::: Records for this task
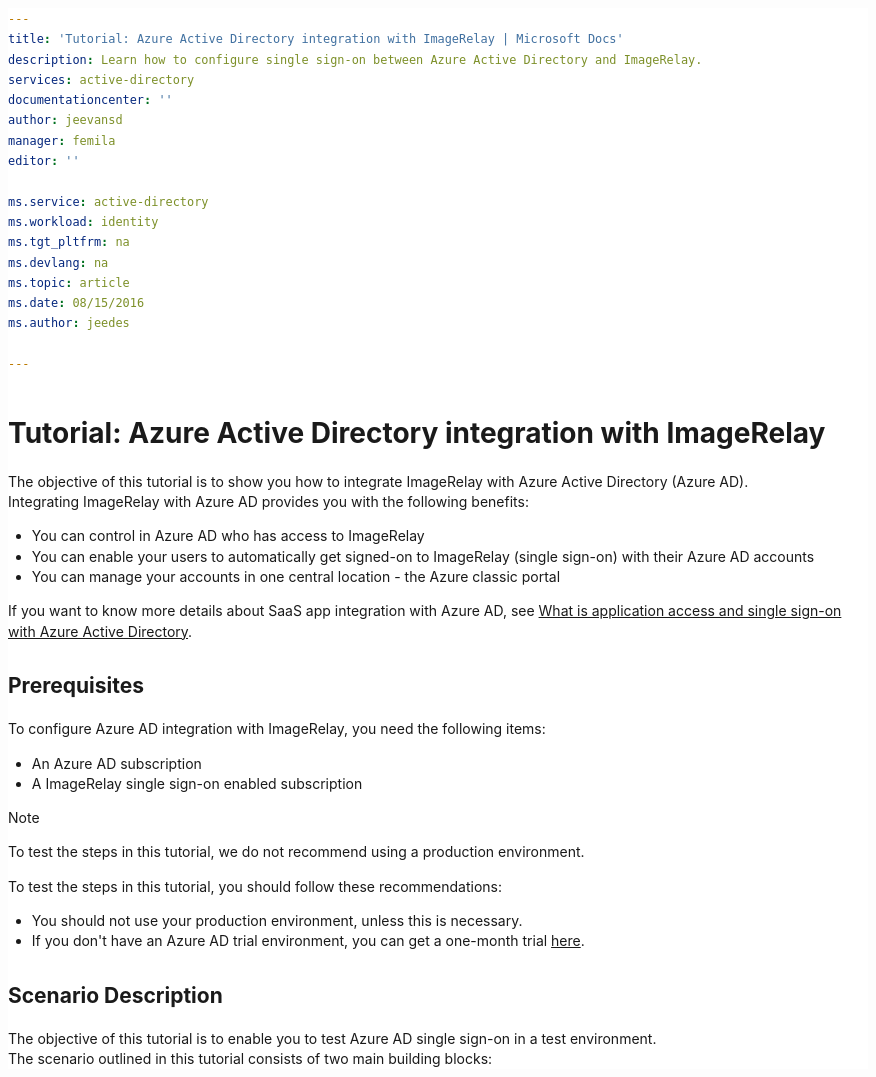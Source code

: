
 ```yaml
---
title: 'Tutorial: Azure Active Directory integration with ImageRelay | Microsoft Docs'
description: Learn how to configure single sign-on between Azure Active Directory and ImageRelay.
services: active-directory
documentationcenter: ''
author: jeevansd
manager: femila
editor: ''

ms.service: active-directory
ms.workload: identity
ms.tgt_pltfrm: na
ms.devlang: na
ms.topic: article
ms.date: 08/15/2016
ms.author: jeedes

---
```

# Tutorial: Azure Active Directory integration with ImageRelay
The objective of this tutorial is to show you how to integrate ImageRelay with Azure Active Directory (Azure AD).  
Integrating ImageRelay with Azure AD provides you with the following benefits:

* You can control in Azure AD who has access to ImageRelay
* You can enable your users to automatically get signed-on to ImageRelay (single sign-on) with their Azure AD accounts
* You can manage your accounts in one central location - the Azure classic portal

If you want to know more details about SaaS app integration with Azure AD, see [What is application access and single sign-on with Azure Active Directory](active-directory-appssoaccess-whatis.md).

## Prerequisites
To configure Azure AD integration with ImageRelay, you need the following items:

* An Azure AD subscription
* A ImageRelay single sign-on enabled subscription

> [!NOTE]
> To test the steps in this tutorial, we do not recommend using a production environment.
> 
> 

To test the steps in this tutorial, you should follow these recommendations:

* You should not use your production environment, unless this is necessary.
* If you don't have an Azure AD trial environment, you can get a one-month trial [here](https://azure.microsoft.com/pricing/free-trial/).

## Scenario Description
The objective of this tutorial is to enable you to test Azure AD single sign-on in a test environment.  
The scenario outlined in this tutorial consists of two main building blocks:


[1]: ./media/active-directory-saas-imagerelay-tutorial/tutorial_general_01.png
[2]: ./media/active-directory-saas-imagerelay-tutorial/tutorial_general_02.png
[3]: ./media/active-directory-saas-imagerelay-tutorial/tutorial_general_03.png
[4]: ./media/active-directory-saas-imagerelay-tutorial/tutorial_general_04.png
[6]: ./media/active-directory-saas-imagerelay-tutorial/tutorial_general_05.png
[10]: ./media/active-directory-saas-imagerelay-tutorial/tutorial_general_06.png
[11]: ./media/active-directory-saas-imagerelay-tutorial/tutorial_general_07.png
[20]: ./media/active-directory-saas-imagerelay-tutorial/tutorial_general_100.png
[200]: ./media/active-directory-saas-imagerelay-tutorial/tutorial_general_200.png
[201]: ./media/active-directory-saas-imagerelay-tutorial/tutorial_general_201.png
[203]: ./media/active-directory-saas-imagerelay-tutorial/tutorial_general_203.png
[204]: ./media/active-directory-saas-imagerelay-tutorial/tutorial_general_204.png
[205]: ./media/active-directory-saas-imagerelay-tutorial/tutorial_general_205.png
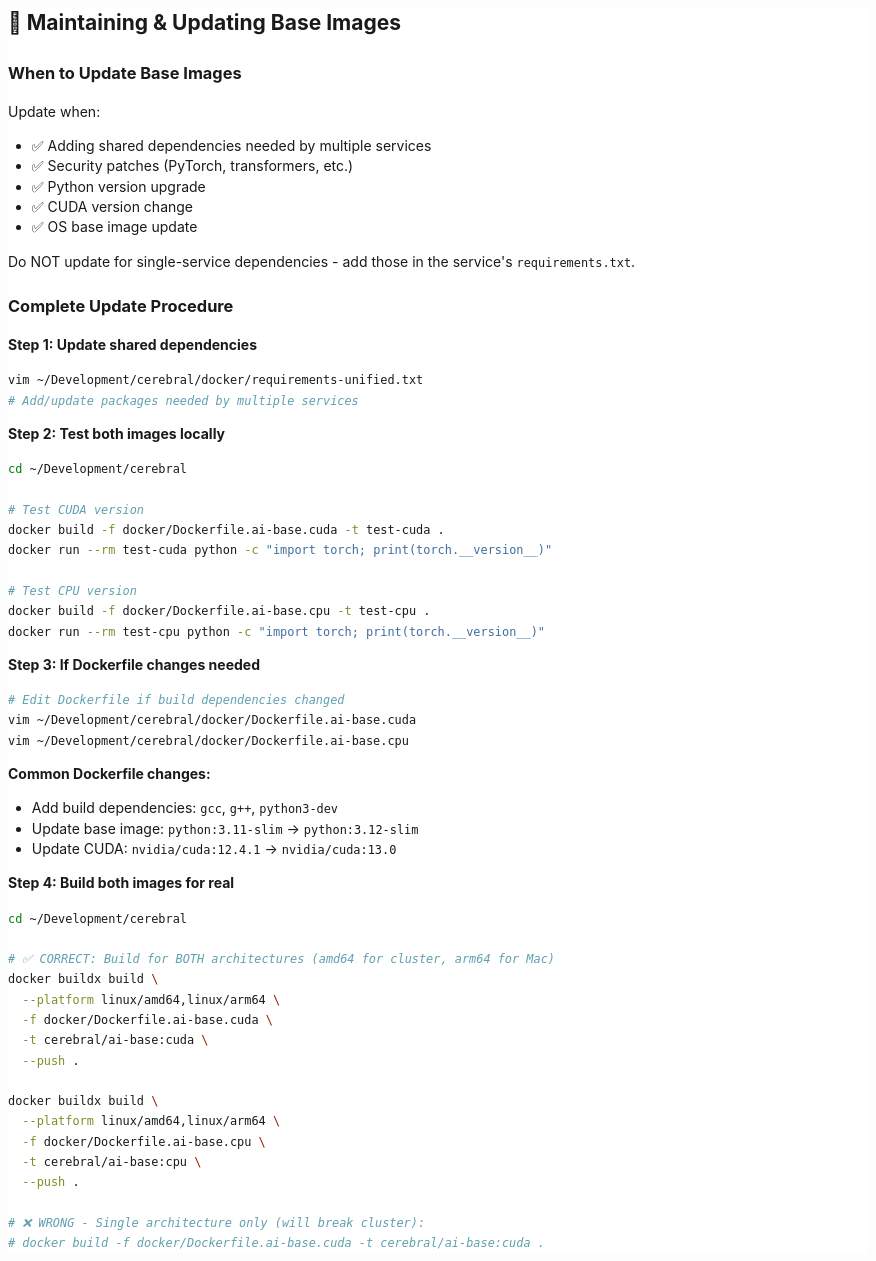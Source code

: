 
## 🔄 Maintaining & Updating Base Images

### When to Update Base Images

Update when:
- ✅ Adding shared dependencies needed by multiple services
- ✅ Security patches (PyTorch, transformers, etc.)
- ✅ Python version upgrade
- ✅ CUDA version change
- ✅ OS base image update

Do NOT update for single-service dependencies - add those in the service's `requirements.txt`.

### Complete Update Procedure

**Step 1: Update shared dependencies**
```bash
vim ~/Development/cerebral/docker/requirements-unified.txt
# Add/update packages needed by multiple services
```

**Step 2: Test both images locally**
```bash
cd ~/Development/cerebral

# Test CUDA version
docker build -f docker/Dockerfile.ai-base.cuda -t test-cuda .
docker run --rm test-cuda python -c "import torch; print(torch.__version__)"

# Test CPU version
docker build -f docker/Dockerfile.ai-base.cpu -t test-cpu .
docker run --rm test-cpu python -c "import torch; print(torch.__version__)"
```

**Step 3: If Dockerfile changes needed**
```bash
# Edit Dockerfile if build dependencies changed
vim ~/Development/cerebral/docker/Dockerfile.ai-base.cuda
vim ~/Development/cerebral/docker/Dockerfile.ai-base.cpu
```

**Common Dockerfile changes:**
- Add build dependencies: `gcc`, `g++`, `python3-dev`
- Update base image: `python:3.11-slim` → `python:3.12-slim`
- Update CUDA: `nvidia/cuda:12.4.1` → `nvidia/cuda:13.0`

**Step 4: Build both images for real**
```bash
cd ~/Development/cerebral

# ✅ CORRECT: Build for BOTH architectures (amd64 for cluster, arm64 for Mac)
docker buildx build \
  --platform linux/amd64,linux/arm64 \
  -f docker/Dockerfile.ai-base.cuda \
  -t cerebral/ai-base:cuda \
  --push .

docker buildx build \
  --platform linux/amd64,linux/arm64 \
  -f docker/Dockerfile.ai-base.cpu \
  -t cerebral/ai-base:cpu \
  --push .

# ❌ WRONG - Single architecture only (will break cluster):
# docker build -f docker/Dockerfile.ai-base.cuda -t cerebral/ai-base:cuda .
```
::::::
- [Problem to solve]: Repeat each entry above exactly. Omit the pictures.

- [Your response]:
Source code

:
 ```yaml
---
title: 'Tutorial: Azure Active Directory integration with ImageRelay | Microsoft Docs'
description: Learn how to configure single sign-on between Azure Active Directory and ImageRelay.
services: active-directory
documentationcenter: ''
author: jeevansd
manager: femila
editor: ''

ms.service: active-directory
ms.workload: identity
ms.tgt_pltfrm: na
ms.devlang: na
ms.topic: article
ms.date: 08/15/2016
ms.author: jeedes

---
```

# Tutorial: Azure Active Directory integration with ImageRelay
The objective of this tutorial is to show you how to integrate ImageRelay with Azure Active Directory (Azure AD).  
Integrating ImageRelay with Azure AD provides you with the following benefits:

* You can control in Azure AD who has access to ImageRelay
* You can enable your users to automatically get signed-on to ImageRelay (single sign-on) with their Azure AD accounts
* You can manage your accounts in one central location - the Azure classic portal

If you want to know more details about SaaS app integration with Azure AD, see [What is application access and single sign-on with Azure Active Directory](active-directory-appssoaccess-whatis.md).

## Prerequisites
To configure Azure AD integration with ImageRelay, you need the following items:

* An Azure AD subscription
* A ImageRelay single sign-on enabled subscription

> [!NOTE]
> To test the steps in this tutorial, we do not recommend using a production environment.
> 
> 

To test the steps in this tutorial, you should follow these recommendations:

* You should not use your production environment, unless this is necessary.
* If you don't have an Azure AD trial environment, you can get a one-month trial [here](https://azure.microsoft.com/pricing/free-trial/).

## Scenario Description
The objective of this tutorial is to enable you to test Azure AD single sign-on in a test environment.  
The scenario outlined in this tutorial consists of two main building blocks:


[1]: ./media/active-directory-saas-imagerelay-tutorial/tutorial_general_01.png
[2]: ./media/active-directory-saas-imagerelay-tutorial/tutorial_general_02.png
[3]: ./media/active-directory-saas-imagerelay-tutorial/tutorial_general_03.png
[4]: ./media/active-directory-saas-imagerelay-tutorial/tutorial_general_04.png
[6]: ./media/active-directory-saas-imagerelay-tutorial/tutorial_general_05.png
[10]: ./media/active-directory-saas-imagerelay-tutorial/tutorial_general_06.png
[11]: ./media/active-directory-saas-imagerelay-tutorial/tutorial_general_07.png
[20]: ./media/active-directory-saas-imagerelay-tutorial/tutorial_general_100.png
[200]: ./media/active-directory-saas-imagerelay-tutorial/tutorial_general_200.png
[201]: ./media/active-directory-saas-imagerelay-tutorial/tutorial_general_201.png
[203]: ./media/active-directory-saas-imagerelay-tutorial/tutorial_general_203.png
[204]: ./media/active-directory-saas-imagerelay-tutorial/tutorial_general_204.png
[205]: ./media/active-directory-saas-imagerelay-tutorial/tutorial_general_205.png
Source code

: 
## 🔄 Maintaining & Updating Base Images

### When to Update Base Images

Update when:
- ✅ Adding shared dependencies needed by multiple services
- ✅ Security patches (PyTorch, transformers, etc.)
- ✅ Python version upgrade
- ✅ CUDA version change
- ✅ OS base image update

Do NOT update for single-service dependencies - add those in the service's `requirements.txt`.

### Complete Update Procedure

**Step 1: Update shared dependencies**
```bash
vim ~/Development/cerebral/docker/requirements-unified.txt
# Add/update packages needed by multiple services
```

**Step 2: Test both images locally**
```bash
cd ~/Development/cerebral

# Test CUDA version
docker build -f docker/Dockerfile.ai-base.cuda -t test-cuda .
docker run --rm test-cuda python -c "import torch; print(torch.__version__)"

# Test CPU version
docker build -f docker/Dockerfile.ai-base.cpu -t test-cpu .
docker run --rm test-cpu python -c "import torch; print(torch.__version__)"
```

**Step 3: If Dockerfile changes needed**
```bash
# Edit Dockerfile if build dependencies changed
vim ~/Development/cerebral/docker/Dockerfile.ai-base.cuda
vim ~/Development/cerebral/docker/Dockerfile.ai-base.cpu
```

**Common Dockerfile changes:**
- Add build dependencies: `gcc`, `g++`, `python3-dev`
- Update base image: `python:3.11-slim` → `python:3.12-slim`
- Update CUDA: `nvidia/cuda:12.4.1` → `nvidia/cuda:13.0`

**Step 4: Build both images for real**
```bash
cd ~/Development/cerebral

# ✅ CORRECT: Build for BOTH architectures (amd64 for cluster, arm64 for Mac)
docker buildx build \
  --platform linux/amd64,linux/arm64 \
  -f docker/Dockerfile.ai-base.cuda \
  -t cerebral/ai-base:cuda \
  --push .

docker buildx build \
  --platform linux/amd64,linux/arm64 \
  -f docker/Dockerfile.ai-base.cpu \
  -t cerebral/ai-base:cpu \
  --push .

# ❌ WRONG - Single architecture only (will break cluster):
# docker build -f docker/Dockerfile.ai-base.cuda -t cerebral/ai-base:cuda .
```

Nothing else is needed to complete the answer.